Spinny looks to turn profitable by 2024

Used-car platform to double down on luxury segment

spinny
spinny

Pre-used car selling marketplace Spinny is likely to turn profitable by the third quarter of calendar year 2024 as most of its mature markets, like Delhi, Bengaluru and others, which account for about 65% of its sales, have already begun to report profits, Niraj Singh, co-founder and CEO, Spinny, told FE. 

He added that reduced marketing spends, higher margins and lower customer acquisition costs (CACs) will also aid the company reaching the profitability mark.  

The Tiger Global-backed firm sells about 7,500 cars each month, or roughly 90,000 cars a year.

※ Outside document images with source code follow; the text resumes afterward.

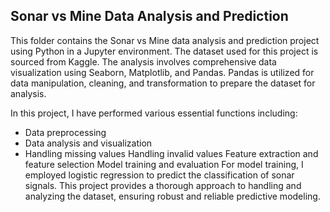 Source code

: ## Sonar vs Mine Data Analysis and Prediction

This folder contains the Sonar vs Mine data analysis and prediction project using Python in a Jupyter environment. The dataset used for this project is sourced from Kaggle. The analysis involves comprehensive data visualization using Seaborn, Matplotlib, and Pandas. Pandas is utilized for data manipulation, cleaning, and transformation to prepare the dataset for analysis.

In this project, I have performed various essential functions including:

* Data preprocessing
* Data analysis and visualization
* Handling missing values
Handling invalid values
Feature extraction and feature selection
Model training and evaluation
For model training, I employed logistic regression to predict the classification of sonar signals. This project provides a thorough approach to handling and analyzing the dataset, ensuring robust and reliable predictive modeling.
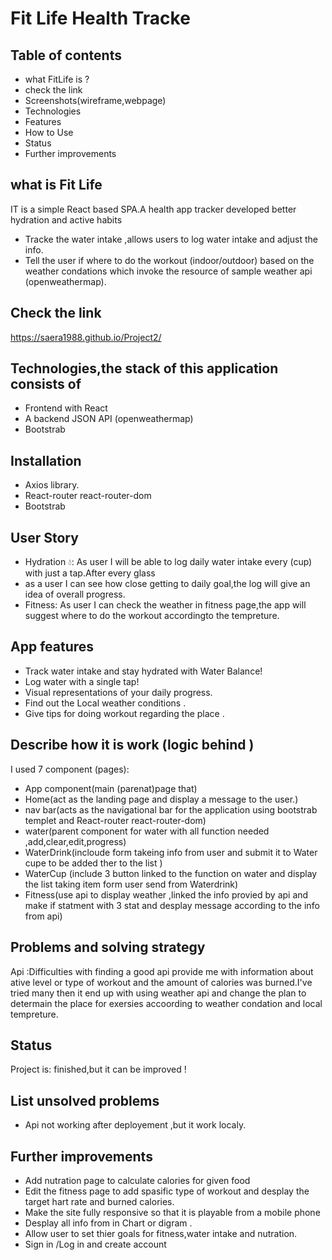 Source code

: # Fit Life Health Tracke

## Table of contents

* what FitLife is ?
* check the link
* Screenshots(wireframe,webpage)
* Technologies
* Features
* How to Use
* Status
* Further improvements


## what is Fit Life
IT is a simple React based SPA.A health app tracker developed better hydration and active habits 
* Tracke the water intake ,allows users to log water intake and adjust  the info.
* Tell the user if where to do the workout (indoor/outdoor) based on the weather condations which invoke the resource of sample weather api (openweathermap). 


## Check the link
https://saera1988.github.io/Project2/


## Technologies,the stack of this application consists of
* Frontend with React
* A backend JSON API (openweathermap)
* Bootstrab



## Installation
* Axios library.
* React-router react-router-dom
* Bootstrab


## User Story 
* Hydration 💧: As user I will be able to log  daily water intake every (cup) with just a tap.After every glass
* as a user I can see how close  getting to daily goal,the log will give an idea of overall progress.
* Fitness: As user  I can check the weather in fitness page,the app will suggest where to do the  workout accordingto the tempreture.

## App features 

* Track water intake and stay hydrated with Water Balance! 
* Log water with a single tap!
* Visual representations of your daily progress.
* Find out the Local weather conditions .
* Give tips for doing workout regarding the place .

## Describe how it is work (logic behind )

I used 7 component (pages):
* App component(main (parenat)page that)
* Home(act as the landing page and display a message to the user.)
* nav bar(acts as the navigational bar for the application using bootstrab templet and React-router react-router-dom)
* water(parent component for water with all function needed ,add,clear,edit,progress)
* WaterDrink(incloude form takeing info from user and submit it to Water cupe to be added ther  to the list )
* WaterCup (include 3 button linked to the function on water and display the list taking item form user send from Waterdrink)
* Fitness(use api to display weather ,linked the info provied by api and make if statment with 3 stat and desplay message according to the info from api)
 
 ## Problems and solving strategy
Api :Difficulties with finding a good api provide me with information about ative level or type of workout and the amount of calories was burned.I've tried many then it end up with using weather api and change the plan to determain the place for exersies accoording to weather condation and local tempreture.

## Status
Project is:  finished,but it can be improved !

## List unsolved problems 
* Api not working after deployement ,but it work localy.


## Further improvements
* Add nutration page to calculate calories for given food
* Edit the fitness page to add spasific type of workout and desplay the target hart rate and burned calories. 
* Make the site fully responsive so that it is playable from a mobile phone
* Desplay all info from  in Chart or digram .
* Allow user to set thier goals for fitness,water intake and nutration.
* Sign in /Log in and create account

This is a sharp increase from around 1,000 units it sold every month in 2020.

“Our cash burn rate has halved from last year and in about 15 months it will be zero. We’re not dependent on any external capital for our business. So, worst-case, we’ll turn profitable by Q3CY24, it may even come sooner,” Singh said.Spinny’s operating revenue jumped 4.3X to `110 crore in FY22 while its losses increased 4.4X to `490 crore. 

“The used car segment is not about being constrained on the budget side anymore. The lines between a used car buyer and a new car buyer are getting blurred. Now, a car buyer is a car buyer, exploring both options which pushes up our customer base significantly,” he added. 

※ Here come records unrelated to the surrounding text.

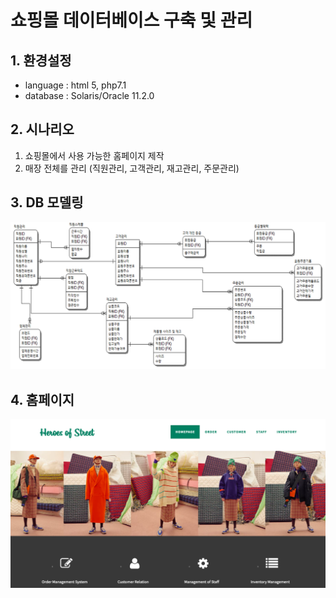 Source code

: # 쇼핑몰 데이터베이스 구축 및 관리

## 1. 환경설정
* language : html 5, php7.1
* database : Solaris/Oracle 11.2.0

## 2. 시나리오
1. 쇼핑몰에서 사용 가능한 홈페이지 제작
2. 매장 전체를 관리 (직원관리, 고객관리, 재고관리, 주문관리)

## 3. DB 모델링
![image](./reference/modeling.jpg)

## 4. 홈페이지
![image](./reference/homepage.jpg)

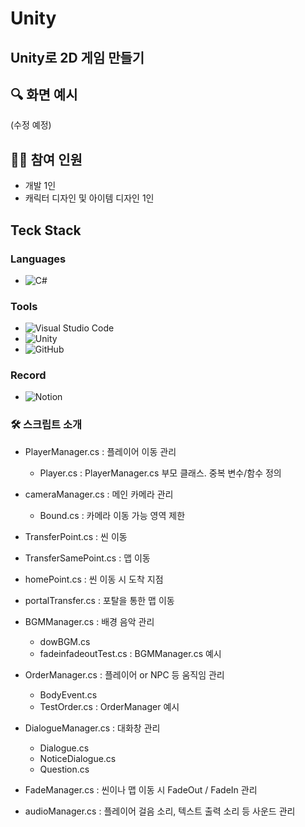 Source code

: # Unity
## Unity로 2D 게임 만들기

## 🔍 화면 예시
(수정 예정)

## 🙋‍♂️ 참여 인원
- 개발 1인
- 캐릭터 디자인 및 아이템 디자인 1인

## Teck Stack
### Languages
- ![C#](https://img.shields.io/badge/c%23-%23239120.svg?style=for-the-badge&logo=c-sharp&logoColor=white)
### Tools
- ![Visual Studio Code](https://img.shields.io/badge/Visual%20Studio%20Code-0078d7.svg?style=for-the-badge&logo=visual-studio-code&logoColor=white)
- ![Unity](https://img.shields.io/badge/unity-%23000000.svg?style=for-the-badge&logo=unity&logoColor=white)
- ![GitHub](https://img.shields.io/badge/github-%23121011.svg?style=for-the-badge&logo=github&logoColor=white)
### Record
- ![Notion](https://img.shields.io/badge/Notion-%23000000.svg?style=for-the-badge&logo=notion&logoColor=white)

### 🛠 스크립트 소개
- PlayerManager.cs : 플레이어 이동 관리
    - Player.cs : PlayerManager.cs 부모 클래스. 중복 변수/함수 정의
- cameraManager.cs : 메인 카메라 관리
    - Bound.cs : 카메라 이동 가능 영역 제한

- TransferPoint.cs : 씬 이동
- TransferSamePoint.cs : 맵 이동
- homePoint.cs : 씬 이동 시 도착 지점
- portalTransfer.cs : 포탈을 통한 맵 이동

- BGMManager.cs : 배경 음악 관리
    - dowBGM.cs
    - fadeinfadeoutTest.cs : BGMManager.cs 예시
- OrderManager.cs : 플레이어 or NPC 등 움직임 관리
    - BodyEvent.cs
    - TestOrder.cs : OrderManager 예시
- DialogueManager.cs : 대화창 관리
    - Dialogue.cs
    - NoticeDialogue.cs
    - Question.cs
- FadeManager.cs : 씬이나 맵 이동 시 FadeOut / FadeIn 관리
- audioManager.cs : 플레이어 걸음 소리, 텍스트 출력 소리 등 사운드 관리
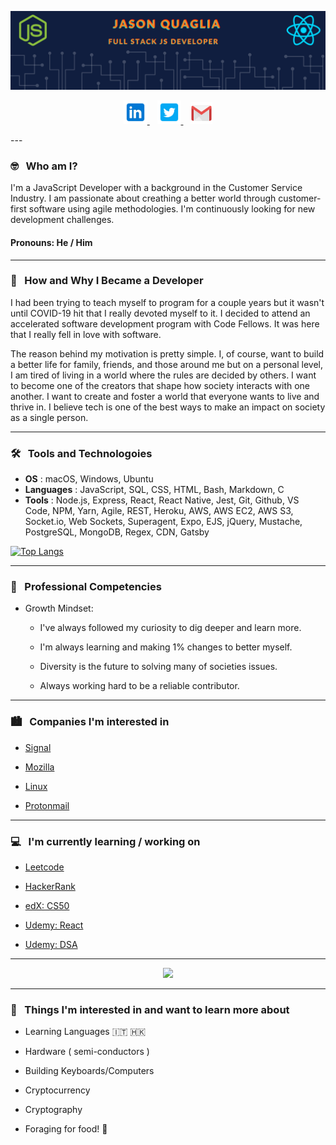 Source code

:![header image](./assets/header.png)

<p align="center">
    <a href="https://www.linkedin.com/in/jason-quaglia/" target="_blank" rel="noopener noreferrer">
        <img height="38" src="./assets/linkedin.png">
    </a>&nbsp;&nbsp;
    <a href="https://twitter.com/SirJasonTyler" target="_blank" rel="noopener noreferrer">
        <img height="38" src="./assets/twitter.png">
    </a>&nbsp;&nbsp;
    <a href="mailto:jqugali@gmail.com" target="_blank" rel="noopener noreferrer">
        <img height="35" src="./assets/gmail.png">
    </a>
</p>
---

### 🤓 &nbsp;&nbsp;Who am I?

I'm a JavaScript Developer with a background in the Customer Service Industry. I am passionate about creathing a better world through customer-first software using agile methodologies. I'm continuously looking for new development challenges.

#### Pronouns: He / Him

---

### 👻 &nbsp;&nbsp;How and Why I Became a Developer

I had been trying to teach myself to program for a couple years but it wasn't until COVID-19 hit that I really devoted myself to it. I decided to attend an accelerated software development program with Code Fellows. It was here that I really fell in love with software.

The reason behind my motivation is pretty simple. I, of course, want to build a better life for family, friends, and those around me but on a personal level, I am tired of living in a world where the rules are decided by others. I want to become one of the creators that shape how society interacts with one another. I want to create and foster a world that everyone wants to live and thrive in. I believe tech is one of the best ways to make an impact on society as a single person.

---

### 🛠  &nbsp;&nbsp;Tools and Technologoies

- **OS** : macOS, Windows, Ubuntu
- **Languages** : JavaScript, SQL, CSS, HTML, Bash, Markdown, C
- **Tools** : Node.js, Express, React, React Native, Jest, Git, Github, VS Code, NPM, Yarn, Agile, REST, Heroku, AWS, AWS EC2, AWS S3, Socket.io, Web Sockets, Superagent, Expo, EJS, jQuery, Mustache, PostgreSQL, MongoDB, Regex, CDN, Gatsby

[![Top Langs](https://github-readme-stats.vercel.app/api/top-langs/?username=jquaglia&layout=compact&theme=calm&card_width=800)](https://github.com/jquaglia/github-readme-stats)

---

### 🌟  &nbsp;&nbsp;Professional Competencies

- Growth Mindset:

  - I've always followed my curiosity to dig deeper and learn more.

  - I'm always learning and making 1% changes to better myself.

  - Diversity is the future to solving many of societies issues.

  - Always working hard to be a reliable contributor.

---

### 🏙 &nbsp;&nbsp;Companies I'm interested in

- [Signal](https://signal.org/en/)

- [Mozilla](https://www.mozilla.org/en-US/)

- [Linux](https://www.linuxfoundation.org/)

- [Protonmail](https://protonmail.com/)

---

### 💻 &nbsp;&nbsp;I'm currently learning / working on

- [Leetcode](https://leetcode.com/jquaglia/)

- [HackerRank](https://www.hackerrank.com/jqugali)

- [edX: CS50](https://www.edx.org/course/introduction-computer-science-harvardx-cs50x)

- [Udemy: React](https://www.udemy.com/course/modern-react-bootcamp/)

- [Udemy: DSA](https://www.udemy.com/course/js-algorithms-and-data-structures-masterclass/)

---
<p align="center">
    <a href="https://github.com/jquaglia/github-readme-stats">
        <img src="https://github-readme-stats.vercel.app/api?username=jquaglia&show_icons=true&theme=calm" />
    </a>
</p>

---

### 🚀  &nbsp;&nbsp;Things I'm interested in and want to learn more about

- Learning Languages 🇮🇹 🇭🇰

- Hardware ( semi-conductors )

- Building Keyboards/Computers

- Cryptocurrency

- Cryptography

- Foraging for food! 🍄

<!--
**jquaglia/jquaglia** is a ✨ _special_ ✨ repository because its `README.md` (this file) appears on your GitHub profile.

Here are some ideas to get you started:

- 🔭 I’m currently working on ...
- 🌱 I’m currently learning ...
- 👯 I’m looking to collaborate on ...
- 🤔 I’m looking for help with ...
- 💬 Ask me about ...
- 📫 How to reach me: ...
- 😄 Pronouns: ...
- ⚡ Fun fact: ...
-->
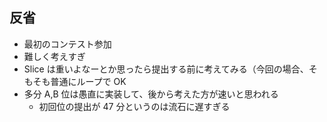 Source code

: ## 反省

- 最初のコンテスト参加
- 難しく考えすぎ
- Slice は重いよなーとか思ったら提出する前に考えてみる（今回の場合、そもそも普通にループで OK
- 多分 A,B 位は愚直に実装して、後から考えた方が速いと思われる
  - 初回位の提出が 47 分というのは流石に遅すぎる
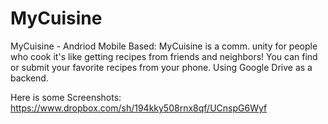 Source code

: MyCuisine
=========

MyCuisine - Andriod Mobile Based: MyCuisine is a comm. unity for people who cook it's like getting recipes from friends and neighbors! You can find or submit your favorite recipes from your phone. Using Google Drive as a backend.

Here is some Screenshots: https://www.dropbox.com/sh/194kky508rnx8qf/UCnspG6Wyf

Spinny’s closest competitor in the space, Cars24, sells just over 5,000 cars each month. According to analysts’ estimates, Spinny is the market leader in the space with a share of around 55%. Other players like Cars24, Droom, CarDekho and the like account for the rest. Spinny is currently growing 5.5-6% month-on-month. “The m-o-m growth used to be 15% earlier, then 9% a couple of years ago but as our scale increased, maintaining that pace of growth was difficult,” Singh said. 

“The slower pace of growth is intentional. We are now chasing higher gross margins, reducing our customer acquisition costs (CACs), reducing our marketing spends, among others. Now there is the right balance between growth and profitability. Earlier, we had to prove ourselves that our model was the best, because of which we chased only growth,” he added.

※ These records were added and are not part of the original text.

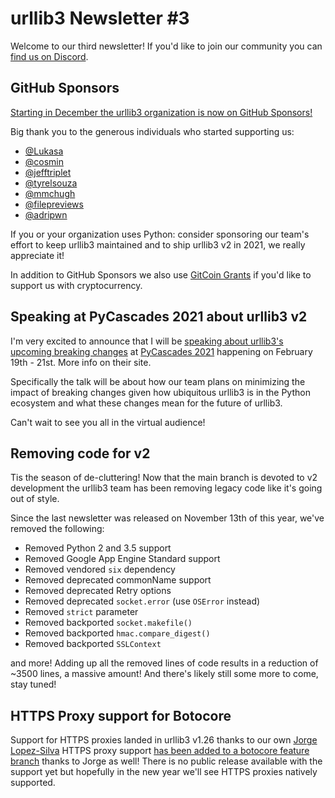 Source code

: # urllib3 Newsletter #3

Welcome to our third newsletter! If you'd like to join our
community you can [find us on Discord](https://discord.gg/CHEgCZN).

## GitHub Sponsors

[Starting in December the urllib3 organization is now on GitHub Sponsors!](https://github.com/sponsors/urllib3)

Big thank you to the generous individuals who started supporting us:

- [@Lukasa](https://github.com/Lukasa)
- [@cosmin](https://github.com/cosmin)
- [@jefftriplet](https://github.com/jefftriplet)
- [@tyrelsouza](https://github.com/tyrelsouza)
- [@mmchugh](https://github.com/mmchugh)
- [@filepreviews](https://github.com/filepreviews)
- [@adripwn](https://github.com/adripwn)

If you or your organization uses Python: consider sponsoring our team's effort to keep urllib3 maintained
and to ship urllib3 v2 in 2021, we really appreciate it!

In addition to GitHub Sponsors we also use [GitCoin Grants](https://gitcoin.co/grants/65/urllib3)
if you'd like to support us with cryptocurrency.

## Speaking at PyCascades 2021 about urllib3 v2

I'm very excited to announce that I will be [speaking about urllib3's upcoming breaking changes](https://2021.pycascades.com/talks/shipping-breaking-changes-as-the-most-downloaded-python-package/)
at [PyCascades 2021](https://2021.pycascades.com) happening on February 19th - 21st. More info on their site.

Specifically the talk will be about how our team plans on minimizing the impact of breaking changes
given how ubiquitous urllib3 is in the Python ecosystem and what these changes mean
for the future of urllib3.

Can't wait to see you all in the virtual audience!

## Removing code for v2

Tis the season of de-cluttering! Now that the main branch is devoted to v2 development
the urllib3 team has been removing legacy code like it's going out of style.

Since the last newsletter was released on November 13th of this year, we've removed the following:

- Removed Python 2 and 3.5 support
- Removed Google App Engine Standard support
- Removed vendored `six` dependency
- Removed deprecated commonName support
- Removed deprecated Retry options
- Removed deprecated `socket.error` (use `OSError` instead)
- Removed `strict` parameter
- Removed backported `socket.makefile()`
- Removed backported `hmac.compare_digest()`
- Removed backported `SSLContext`

and more! Adding up all the removed lines of code results in a reduction of ~3500 lines,
a massive amount! And there's likely still some more to come, stay tuned!

## HTTPS Proxy support for Botocore

Support for HTTPS proxies landed in urllib3 v1.26 thanks to our own [Jorge Lopez-Silva](https://github.com/jalopezsilva)
HTTPS proxy support [has been added to a botocore feature branch](https://github.com/boto/botocore/pull/2219)
thanks to Jorge as well!  There is no public release available with the support yet
but hopefully in the new year we'll see HTTPS proxies natively supported.
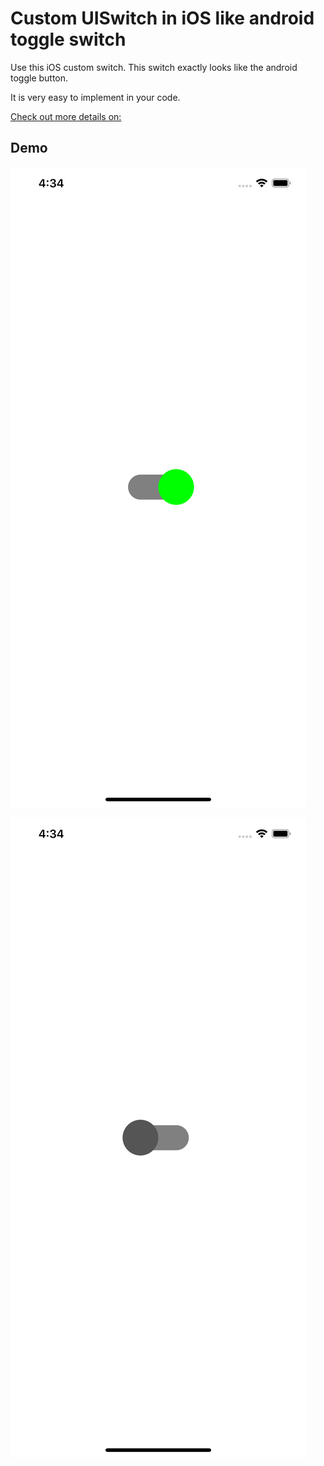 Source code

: # Custom UISwitch in iOS like android toggle switch
Use this iOS custom switch. This switch exactly looks like the android toggle button.

It is very easy to implement in your code.

[Check out more details on: ](https://warmodroid.xyz/)

## Demo

![ON state](https://github.com/warmodroid/Custom-UI-Switch/blob/master/on-state.png)

![OFF state](https://github.com/warmodroid/Custom-UI-Switch/blob/master/off-state.png)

According to analysts, new-age used car dealers typically earn a slim margin of around 10% on every transaction.

Spinny plans to double down on Spinny Max, its luxury used car segment. Currently, Spinny Max – where luxury cars from Mercedes, BMW, Audi and the like are sold – accounts for about 3% of Spinny’s gross merchandise value (GMV), which was at `400 crore a month.

The company had initially planned to push that number up to around 5-6% but is currently forecasting that 10% of its GMV could come from Spinny Max over the years. 

“Indians are becoming more aspirational. Instead of buying a Hyundai Creta for around `17 lakh, a customer is choosing to buy a BMW X1 for `16 lakh from Spinny,” Singh explained. 

That has also pushed up the company’s average selling price (ASP) to around `550,000 from `460,000 a few years ago.

The company is present only in 15 cities, of which in seven it began operations only last year. 

This is a tenth of Cars24’s scale, which is present in over 150 cities. “Tier 2 and regions beyond are picking up but do not yield the desired return on effort (RoE) yet. The markets aren’t that deep and because of that it won’t be that efficient,” Singh said.